Israel and the Holocaust

Everyone acknowledges that the Holocaust was a major factor in the founding of the State of Israel. Certainly the justification accepted by the world after the end of WWII was that the time had come for the founding of a Jewish State, if only to compensate the Jews for what had been done to them in the absence of such a protection. The voting in the UN in 1948 was a clear reflection of the European and other “Christian” nations guilt for their complicity in the murder of 6 million Jews.

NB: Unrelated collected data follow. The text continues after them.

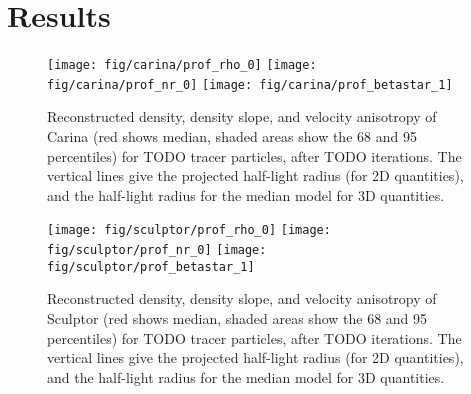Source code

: \section{Results}\label{sec:results}

\begin{figure*}
    \begin{center}
        \texttt{[image: fig/carina/prof\_rho\_0]}
        \texttt{[image: fig/carina/prof\_nr\_0]}
        \texttt{[image: fig/carina/prof\_betastar\_1]}
        \caption{Reconstructed density, density slope, and velocity
          anisotropy of Carina (red shows median, shaded areas
          show the 68 and 95 percentiles) for TODO tracer particles, after
          TODO iterations. The vertical lines give the projected
          half-light radius (for 2D quantities), and the half-light
          radius for the median model for 3D quantities.}
        \label{fig:carina}
    \end{center}
\end{figure*}

\begin{figure*}
    \begin{center}
        \texttt{[image: fig/sculptor/prof\_rho\_0]}
        \texttt{[image: fig/sculptor/prof\_nr\_0]}
        \texttt{[image: fig/sculptor/prof\_betastar\_1]}
        \caption{Reconstructed density, density slope, and velocity
          anisotropy of Sculptor (red shows median, shaded areas
          show the 68 and 95 percentiles) for TODO tracer particles, after
          TODO iterations. The vertical lines give the projected
          half-light radius (for 2D quantities), and the half-light
          radius for the median model for 3D quantities.}
        \label{fig:sculptor}
    \end{center}
\end{figure*}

But, on the other hand, it is my contention that the State of Israel would have come into existence anyway, even without the major factor of the Holocaust, perhaps not as early and perhaps not as popularly, but into existence nevertheless. All the aspects of the State were already there even before WWII. Immigration had started in the 1870’s with the first aliyah. There were sizable Jewish communities in Haifa, Jaffa and especially Jerusalem, where Jews constituted an absolute majority over all other groups since the early-1800s. Jewish towns were founded in the 1880’s, Gedera, Hadera, Rishon Lezion, Zichron Ya’akov, Yemin Moshe (outside the Jerusalem walls), Neveh Tzedek (outside Jaffa), and so on. Tel Aviv was founded in 1909 and grew significantly. Then after WWI with the Balfour Declaration the community continued to grow in size and strength.

It was the opposition of the British after their turnaround of the White Paper of 1939, not the Arabs, that prevented the formation of a State. Unfortunately the Jewish community in Palestine, the Yishuv, never managed to establish enough credibility to have any effect on the Holocaust itself. Golda Meir describes how powerless she felt when the Conference in Locarno called by the powers to discuss Jewish emigration from Europe was controlled and limited by the British. British intransigence against emigration to Palestine led to the deaths of hundreds of thousands of Jews. But through the years of WWII the Palestinian Jews prepared themselves, mainly by training in the British Army, for the coming conflict. When it came they were well prepared, they defeated first the British in 1946-48 and then the Arabs in the War of Independence.

One factor that is often neglected is how did the survivors of the Holocaust affect the formation of the State. The fact is that few of them had a major role. Some became leaders of the nascent IDF, but it took most of them several years to be repatriated from the DP camps in Europe through the British blockade, from camps in Cyprus, etc. until they were actually in Israel. The fact is that the 650,000 Palestinian Jews fought the Arab armies for independence without a massive influx of the survivors of European Jewry, most of whom arrived only in the early 1950s, after the State had been founded.

One brave example where survivors of the Holocaust played a role was in the battles for Latrun. The Haganah was desperate because the Jordanian Arab Legion under Gen. Glubb and British officers, was given the huge British police station at Latrun, from where they controlled the road to Jerusalem and prevented supplies getting to the city. They were on the heights overlooking the road to Jerusalem, and they were bombarding the Jewish parts of the city. Ben Gurion decided that they must try to capture the Latrun police station, and ordered that new immigrant survivors be sent immediately off the boats into the battle. Many died without even a rifle, but they fought hard to secure Latrun. After three battles failed, the Jews were forced to give up. But, the battles allowed convoys to reach Jerusalem and relieve it. Jewish Jerusalem remained in Jewish hands and was incorporated into Israel. The Latrun area was only captured by Israel in 1967, and now the police station is a museum for the IDF Armored Corps.

That is to say that although survivors played a role, it was a relatively small one in the actual events that led to the founding of the State. The role was more psychological in the minds of Jews and non-Jews alike. But, it was the sacrifice of the Zionists who preceded the Holocaust into Palestine that brought about the birth of the State of Israel.